I noticed that there is a large (~500MB) cuda context created per process on GPU.
can see it simply by doing:
it takes 500MB (used to take 750MB in previous versions).
when multiprocessing on same GPU this is a lot of unneeded memory.
How can we work around this?
Do multiple processes have to work on the same set of GPUs? Can each process work on an exclusive set of GPUs and use
CUDA_VISIBLE_DEVICES to control which devices they see?
I explicitly want multi processes using the same GPU.
I am not aware if there is a way to avoid the per-process CUDA context or reduce its size. @ptrblck and @albanD might know more.
I don’t think it’s possible to reuse a single CUDA context between processes, but haven’t looked deeply into it.
We expect the best performance using a single process per GPU.
What is your use case @seliad that you want to use multiple processes on the same device?
Are you seeing any performance gains (regardless of the wasted memory)?
For processes: A,B
Each has to do
(1) distributed communication (e.g A–>C , B->D)
(2) share parameters (A<->B)
For the distributed communication I need different ranks (Im currently using cuda-aware MPI).

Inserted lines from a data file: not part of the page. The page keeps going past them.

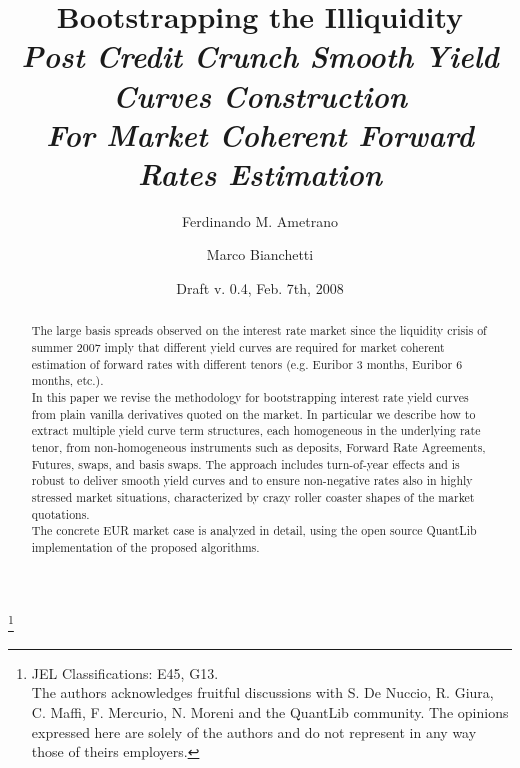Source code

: \documentclass[11pt,reqno]{amsart}
\begin{document}
\title[Smooth Yield Curves For Euribor Estimation]{Bootstrapping the Illiquidity \\ \footnotesize{\emph{Post Credit Crunch Smooth Yield Curves Construction \\
For Market Coherent Forward Rates Estimation}}}

\author{Ferdinando M. Ametrano}
\address{Financial Engineering, Banca IMI, Piazzetta G. Dell'Amore 3, 20121
Milan Italy, ferdinando.ametrano(AT)bancaimi.com}

\author{Marco Bianchetti}
\address{Risk Management, Banca IntesaSanpaolo, Piazza G. Ferrari 10, 20121
Milan Italy, marco.bianchetti(AT)intesasanpaolo.com}

\thanks{JEL Classifications: E45, G13. \\ The authors acknowledges fruitful discussions with S. De Nuccio, R. Giura, C. Maffi, F. Mercurio, N. Moreni and the QuantLib community. The opinions expressed here are solely of the authors and do not represent in any way those of theirs employers.}

\date{Draft v. 0.4, Feb. 7th, 2008}


\begin{abstract}
The large basis spreads observed on the interest rate market since the liquidity crisis of summer 2007 imply that different yield curves are required for market coherent estimation of forward rates with different tenors (e.g. Euribor 3 months, Euribor 6 months, etc.).
\\ In this paper we revise the methodology for bootstrapping interest rate yield curves from plain vanilla derivatives quoted on the market.
In particular we describe how to extract multiple yield curve term structures, each homogeneous in the underlying rate tenor, from non-homogeneous instruments such as deposits, Forward Rate Agreements, Futures, swaps, and basis swaps. The approach includes turn-of-year effects and is robust to deliver smooth yield curves and to ensure non-negative rates also in highly stressed market situations, characterized by crazy roller coaster shapes of the market quotations.
\\ The concrete EUR market case is analyzed in detail, using the open source QuantLib implementation of the proposed algorithms.
\end{abstract}
\end{document}
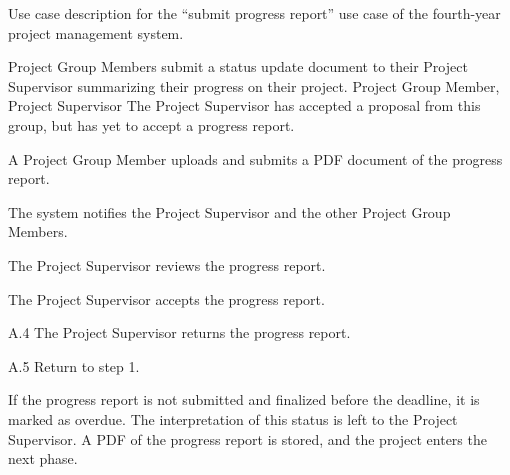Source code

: \begin{table}
  \centering
  \caption{Use case description for the ``submit progress report'' use case of the fourth-year project management system.}
  \label{tbl:use-case-submit-progress-report}

  \begin{usecase}
    Project Group Members submit a status update document to their Project Supervisor summarizing their progress on their project.
    Project Group Member, Project Supervisor
    The Project Supervisor has accepted a proposal from this group, but has yet to accept a progress report.
    \ucnormal
    \begin{ucenum}
      \item A Project Group Member uploads and submits a PDF document of the progress report.
      \item The system notifies the Project Supervisor and the other Project Group Members.
      \item The Project Supervisor reviews the progress report.
      \item The Project Supervisor accepts the progress report.
    \end{ucenum}
    \begin{ucenum}
      \item [A.4] The Project Supervisor returns the progress report.
      \item [A.5] Return to step 1.
    \end{ucenum}
    If the progress report is not submitted and finalized before the deadline, it is marked as overdue. The interpretation of this status is left to the Project Supervisor.
    A PDF of the progress report is stored, and the project enters the next phase.
  \end{usecase}
\end{table}


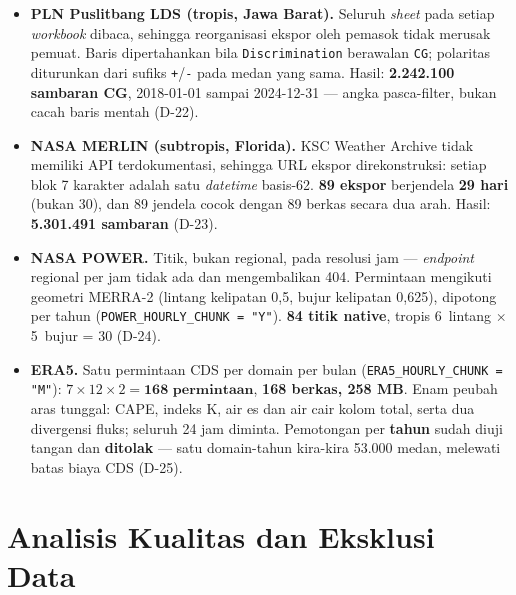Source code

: \begin{itemize}
    \item \textbf{PLN Puslitbang LDS (tropis, Jawa Barat).} Seluruh
          \textit{sheet} pada setiap \textit{workbook} dibaca, sehingga
          reorganisasi ekspor oleh pemasok tidak merusak pemuat. Baris
          dipertahankan bila \texttt{Discrimination} berawalan \texttt{CG};
          polaritas diturunkan dari sufiks \texttt{+}/\texttt{-} pada medan yang
          sama. Hasil: \textbf{2.242.100 sambaran CG}, 2018-01-01 sampai
          2024-12-31 --- angka pasca-filter, bukan cacah baris mentah (D-22).
    \item \textbf{NASA MERLIN (subtropis, Florida).} KSC Weather Archive tidak
          memiliki API terdokumentasi, sehingga URL ekspor direkonstruksi:
          setiap blok 7 karakter adalah satu \textit{datetime} basis-62.
          \textbf{89 ekspor} berjendela \textbf{29 hari} (bukan 30), dan 89
          jendela cocok dengan 89 berkas secara dua arah. Hasil:
          \textbf{5.301.491 sambaran} (D-23).
    \item \textbf{NASA POWER.} Titik, bukan regional, pada resolusi jam ---
          \textit{endpoint} regional per jam tidak ada dan mengembalikan 404.
          Permintaan mengikuti geometri MERRA-2 (lintang kelipatan
          0,5, bujur kelipatan 0,625), dipotong per tahun
          (\texttt{POWER\_HOURLY\_CHUNK = "Y"}). \textbf{84 titik native}, tropis
          6~lintang $\times$ 5~bujur = 30 (D-24).
    \item \textbf{ERA5.} Satu permintaan CDS per domain per bulan
          (\texttt{ERA5\_HOURLY\_CHUNK = "M"}): $7 \times 12 \times 2 =
          \textbf{168 permintaan}$, \textbf{168 berkas, 258 MB}. Enam peubah
          aras tunggal: CAPE, indeks K, air es dan air cair kolom total, serta
          dua divergensi fluks; seluruh 24 jam diminta. Pemotongan per
          \textbf{tahun} sudah diuji tangan dan \textbf{ditolak} --- satu
          domain-tahun kira-kira 53.000 medan, melewati batas biaya CDS
          (D-25).
\end{itemize}


\section{Analisis Kualitas dan Eksklusi Data}
\label{sec:kualitas-data}

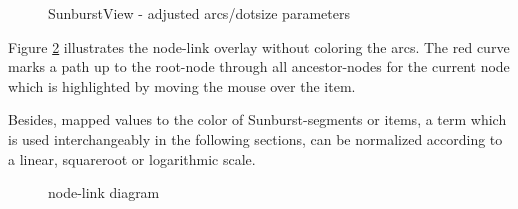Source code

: \begin{itemize}
\begin{figure}[tb]
\caption{\label{fig:sunburst-adjusted-scale} SunburstView - adjusted arcs/dotsize parameters}
\end{figure}

Figure \ref{fig:nodelink} illustrates the node-link overlay without coloring the arcs. The red curve marks a path up to the root-node through all ancestor-nodes for the current node which is highlighted by moving the mouse over the item.

Besides, mapped values to the color of Sunburst-segments or items, a term which is used interchangeably in the following sections, can be normalized according to a linear, squareroot or logarithmic scale.

\begin{figure}[tb]
\caption{\label{fig:nodelink} node-link diagram}
\end{figure}


\end{itemize}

Even if there is an option to use distributed communication with threads (i think that there is in mpi, not sure if Pytorch supports it), in python it is a pretty bad Idea.
I also noticed that when using 2 processes communicating through a
The sender process (e.g sending from device0 to device1, with
copy_) thholds this cuda contex on both devices. I created the buffer at the sender and sent it through a queue (reusing it) as recommended in the docs.
(push communication model)
Another option is to have a thread in the receiver waiting on that queue and pulling from it, I guess that won’t cause this extra memory?
So, I wonder, maybe it could be (theoretically, and very partially) solved by creating all tensors in a single process (single owner), and sending them to all processes sharing the device.